Non-gaussian distribution of telemetry data

When the distribution of the data set does not have the Gaussian bell curve, the properties associated with standard deviations do not apply. For example, consider the scenario in which we are monitoring the number of file downloads.

When we create a histogram that shows the frequency of downloads per minute, we can see that it does not have the classic, symmetrical bell curve shape. It is obvious that the distribution is skewed toward the lower end, showing that the majority of the time we have very few downloads per minute but that download counts frequently spike three standard deviations higher.

Many production data sets are non-gaussian distribution. Using standard deviation for this data not only results in over or under alerting but it also results in nonsensical results.

Over alerting causes ops engineers to be woken up in the middle of the night for protracted periods of time even when there are few actions that they can take.
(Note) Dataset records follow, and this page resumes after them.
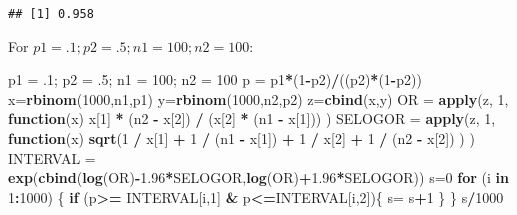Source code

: \documentclass[]{article}
\newenvironment{Shaded}{\begin{snugshade}}{\end{snugshade}}
\newcommand{\KeywordTok}[1]{\textcolor[rgb]{0.13,0.29,0.53}{\textbf{#1}}}
\newcommand{\DecValTok}[1]{\textcolor[rgb]{0.00,0.00,0.81}{#1}}
\newcommand{\FloatTok}[1]{\textcolor[rgb]{0.00,0.00,0.81}{#1}}
\newcommand{\StringTok}[1]{\textcolor[rgb]{0.31,0.60,0.02}{#1}}
\newcommand{\ControlFlowTok}[1]{\textcolor[rgb]{0.13,0.29,0.53}{\textbf{#1}}}
\newcommand{\OperatorTok}[1]{\textcolor[rgb]{0.81,0.36,0.00}{\textbf{#1}}}
\newcommand{\NormalTok}[1]{#1}
\begin{document}
\begin{verbatim}
## [1] 0.958
\end{verbatim}

For \(p1 = .1; p2 = .5; n1 = 100; n2 = 100\):

\begin{Shaded}
\begin{Highlighting}[]
\NormalTok{p1 =}\StringTok{ }\NormalTok{.}\DecValTok{1}\NormalTok{; p2 =}\StringTok{ }\NormalTok{.}\DecValTok{5}\NormalTok{; n1 =}\StringTok{ }\DecValTok{100}\NormalTok{; n2 =}\StringTok{ }\DecValTok{100}
\NormalTok{p =}\StringTok{ }\NormalTok{p1}\OperatorTok{*}\NormalTok{(}\DecValTok{1}\OperatorTok{-}\NormalTok{p2)}\OperatorTok{/}\NormalTok{((p2)}\OperatorTok{*}\NormalTok{(}\DecValTok{1}\OperatorTok{-}\NormalTok{p2))}
\NormalTok{x=}\KeywordTok{rbinom}\NormalTok{(}\DecValTok{1000}\NormalTok{,n1,p1)}
\NormalTok{y=}\KeywordTok{rbinom}\NormalTok{(}\DecValTok{1000}\NormalTok{,n2,p2)}
\NormalTok{z=}\KeywordTok{cbind}\NormalTok{(x,y)}
\NormalTok{OR =}\StringTok{ }\KeywordTok{apply}\NormalTok{(z, }\DecValTok{1}\NormalTok{, }\ControlFlowTok{function}\NormalTok{(x) x[}\DecValTok{1}\NormalTok{] }\OperatorTok{*}\StringTok{ }\NormalTok{(n2 }\OperatorTok{-}\StringTok{ }\NormalTok{x[}\DecValTok{2}\NormalTok{]) }\OperatorTok{/}\StringTok{ }\NormalTok{(x[}\DecValTok{2}\NormalTok{] }\OperatorTok{*}\StringTok{ }\NormalTok{(n1 }\OperatorTok{-}\StringTok{ }\NormalTok{x[}\DecValTok{1}\NormalTok{])) )}
\NormalTok{SELOGOR =}\StringTok{ }\KeywordTok{apply}\NormalTok{(z, }\DecValTok{1}\NormalTok{, }\ControlFlowTok{function}\NormalTok{(x) }\KeywordTok{sqrt}\NormalTok{(}\DecValTok{1} \OperatorTok{/}\StringTok{ }\NormalTok{x[}\DecValTok{1}\NormalTok{] }\OperatorTok{+}\StringTok{ }\DecValTok{1} \OperatorTok{/}\StringTok{ }\NormalTok{(n1 }\OperatorTok{-}\StringTok{ }\NormalTok{x[}\DecValTok{1}\NormalTok{]) }\OperatorTok{+}\StringTok{ }\DecValTok{1} \OperatorTok{/}\StringTok{ }\NormalTok{x[}\DecValTok{2}\NormalTok{] }\OperatorTok{+}\StringTok{ }\DecValTok{1} \OperatorTok{/}\StringTok{ }\NormalTok{(n2 }\OperatorTok{-}\StringTok{ }\NormalTok{x[}\DecValTok{2}\NormalTok{]) ) )}
\NormalTok{INTERVAL =}\StringTok{ }\KeywordTok{exp}\NormalTok{(}\KeywordTok{cbind}\NormalTok{(}\KeywordTok{log}\NormalTok{(OR)}\OperatorTok{-}\FloatTok{1.96}\OperatorTok{*}\NormalTok{SELOGOR,}\KeywordTok{log}\NormalTok{(OR)}\OperatorTok{+}\FloatTok{1.96}\OperatorTok{*}\NormalTok{SELOGOR))}
\NormalTok{s=}\DecValTok{0}
\ControlFlowTok{for}\NormalTok{ (i }\ControlFlowTok{in} \DecValTok{1}\OperatorTok{:}\DecValTok{1000}\NormalTok{) \{}
  \ControlFlowTok{if}\NormalTok{ (p}\OperatorTok{>=}\StringTok{ }\NormalTok{INTERVAL[i,}\DecValTok{1}\NormalTok{] }\OperatorTok{&}\StringTok{ }\NormalTok{p}\OperatorTok{<=}\NormalTok{INTERVAL[i,}\DecValTok{2}\NormalTok{])\{}
\NormalTok{    s=}\StringTok{ }\NormalTok{s}\OperatorTok{+}\DecValTok{1}
\NormalTok{  \}}
\NormalTok{\}}
\NormalTok{s}\OperatorTok{/}\DecValTok{1000}
\end{Highlighting}
\end{Shaded}
\end{document}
The problem with under alerting is just as significant.

Netflix took advantage of the fact that their consumer viewing patterns were surprisingly consistent and predictable, despite not having Gaussian distribution.

Using anomaly detection techniques

Anomaly detection - search for items or events which do not conform to an expected pattern.

We even have an engineer trained in statistics who writes R code - this engineer has her own backlog, filled with requests from other teams inside the company who want to fund variance even earlier, before it causes an even larger variance that could affect our customers.

Statistical techniques we can use is called smoothing, which is especially suitable if our data is a time series, meaning each data point has a time stamp. Other examples of smoothing filters include weighted averages, exponential smoothing, FFT, Kolmogorov-Smirnov test.

We can expect that a large percentage of telemetry concerning user data will be periodic and seasonal. This enables us to detect situations that vary from historical norms, such as when our order transaction rate on Thursday drops to 50% of the weekly norm.

Because of the usefulness of these techniques in forecasting, we may be able to find people in marketing or BI departments with knowledge and skills necessary to analyze this data.